Perceptions, rather than reality, may be the answer. The gender stereotype of women as warm, nurturing, and caring and the corresponding stereotype of men as cold, competitive, and authoritarian may have contributed to a popular perception that women are less effective than men in leadership positions, though in fact they are equally effective. Eagly, Karau, and Makhijani (1995) conducted a meta-analytic review of gender and leader effectiveness and concluded that men and women are equally effective leaders, unless the leadership role is gendered (people expect the leader to be male or female). In that case, leaders of the expected gender are more effective. That is, social role expectations influence leader effectiveness. The relationship between gender and perceived leadership is widely discussed in the current literature, and research has focused on two questions: how traits associated with effective leadership are gendered, and how leaders acting outside of their gender roles are viewed.

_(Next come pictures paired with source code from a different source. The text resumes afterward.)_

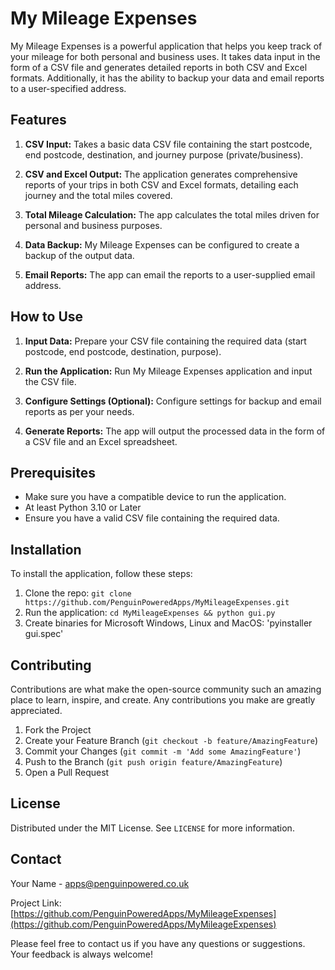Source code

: # My Mileage Expenses

My Mileage Expenses is a powerful application that helps you keep track of your mileage for both personal and business uses. It takes data input in the form of a CSV file and generates detailed reports in both CSV and Excel formats. Additionally, it has the ability to backup your data and email reports to a user-specified address.

## Features

1. **CSV Input:** Takes a basic data CSV file containing the start postcode, end postcode, destination, and journey purpose (private/business).

2. **CSV and Excel Output:** The application generates comprehensive reports of your trips in both CSV and Excel formats, detailing each journey and the total miles covered.

3. **Total Mileage Calculation:** The app calculates the total miles driven for personal and business purposes.

4. **Data Backup:** My Mileage Expenses can be configured to create a backup of the output data.

5. **Email Reports:** The app can email the reports to a user-supplied email address.

## How to Use

1. **Input Data:** Prepare your CSV file containing the required data (start postcode, end postcode, destination, purpose).

2. **Run the Application:** Run My Mileage Expenses application and input the CSV file.

3. **Configure Settings (Optional):** Configure settings for backup and email reports as per your needs.

4. **Generate Reports:** The app will output the processed data in the form of a CSV file and an Excel spreadsheet.

## Prerequisites

- Make sure you have a compatible device to run the application.
- At least Python 3.10 or Later
- Ensure you have a valid CSV file containing the required data.

## Installation

To install the application, follow these steps:

1. Clone the repo: `git clone https://github.com/PenguinPoweredApps/MyMileageExpenses.git`
2. Run the application: `cd MyMileageExpenses && python gui.py`
3. Create binaries for Microsoft Windows, Linux and MacOS: 'pyinstaller gui.spec'

## Contributing

Contributions are what make the open-source community such an amazing place to learn, inspire, and create. Any contributions you make are greatly appreciated. 

1. Fork the Project
2. Create your Feature Branch (`git checkout -b feature/AmazingFeature`)
3. Commit your Changes (`git commit -m 'Add some AmazingFeature'`)
4. Push to the Branch (`git push origin feature/AmazingFeature`)
5. Open a Pull Request

## License

Distributed under the MIT License. See `LICENSE` for more information.

## Contact

Your Name - apps@penguinpowered.co.uk

Project Link: [https://github.com/PenguinPoweredApps/MyMileageExpenses](https://github.com/PenguinPoweredApps/MyMileageExpenses)

Please feel free to contact us if you have any questions or suggestions. Your feedback is always welcome!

With regard to how leadership traits are gendered, research has shown that traditional managerial roles are sex-typed as masculine, meaning that characteristics deemed necessary to be a successful manager are stereotypically associated with men. Schein and colleagues (Schein, 1973; Schein, 1975; Schein & Mueller, 1992; Schein, Mueller, & Jacobson, 1989) have found that subjects perceive a successful middle manager as having characteristics more often held by men than by women. The expectation that successful managers will possess masculine traits is stronger among men than among women (Schein & Mueller, 1992). Similarly, Powell and Butterfield (1986) found that male undergraduate and part-time graduate business students also viewed good managers in masculine terms. These findings support the claim that managerial roles are widely perceived as being aligned with stereotypically male characteristics.

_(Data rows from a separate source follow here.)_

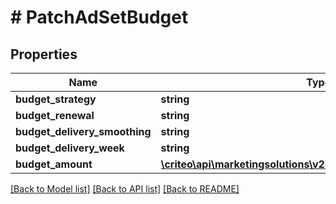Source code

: # # PatchAdSetBudget

## Properties

Name | Type | Description | Notes
------------ | ------------- | ------------- | -------------
**budget_strategy** | **string** |  | [optional]
**budget_renewal** | **string** |  | [optional]
**budget_delivery_smoothing** | **string** |  | [optional]
**budget_delivery_week** | **string** |  | [optional]
**budget_amount** | [**\criteo\api\marketingsolutions\v2023_04\Model\NillableDecimal**](NillableDecimal.md) |  | [optional]

[[Back to Model list]](../../README.md#models) [[Back to API list]](../../README.md#endpoints) [[Back to README]](../../README.md)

Just as successful managers are defined in masculine terms, perceived leader effectiveness is also associated with male characteristics. Hackman, Hills, Paterson, and Furniss (1993) showed that masculinity in male and female leaders was perceived by all subordinates as effective, whereas female leaders displaying feminine characteristics were not seen as effective. Eagly et al. (1995) suggest that especially in cases where they occupy highly male-dominated leadership roles, women are vulnerable to "prejudiced evaluations and lowered effectiveness" (p. 126). In leadership positions that are rarely held by women, and that perhaps as a result become strongly associated with male characteristics, women may need to display masculine characteristics to be seen as effective. In fact, current advice to women adopts this strategy. For example, one recent self-help book aimed at women managers advised women to be assertive, explaining that "men in the business world often misjudge [women's] behavior style ... as an in ability to lead" (Turkington, 1996, p. 54).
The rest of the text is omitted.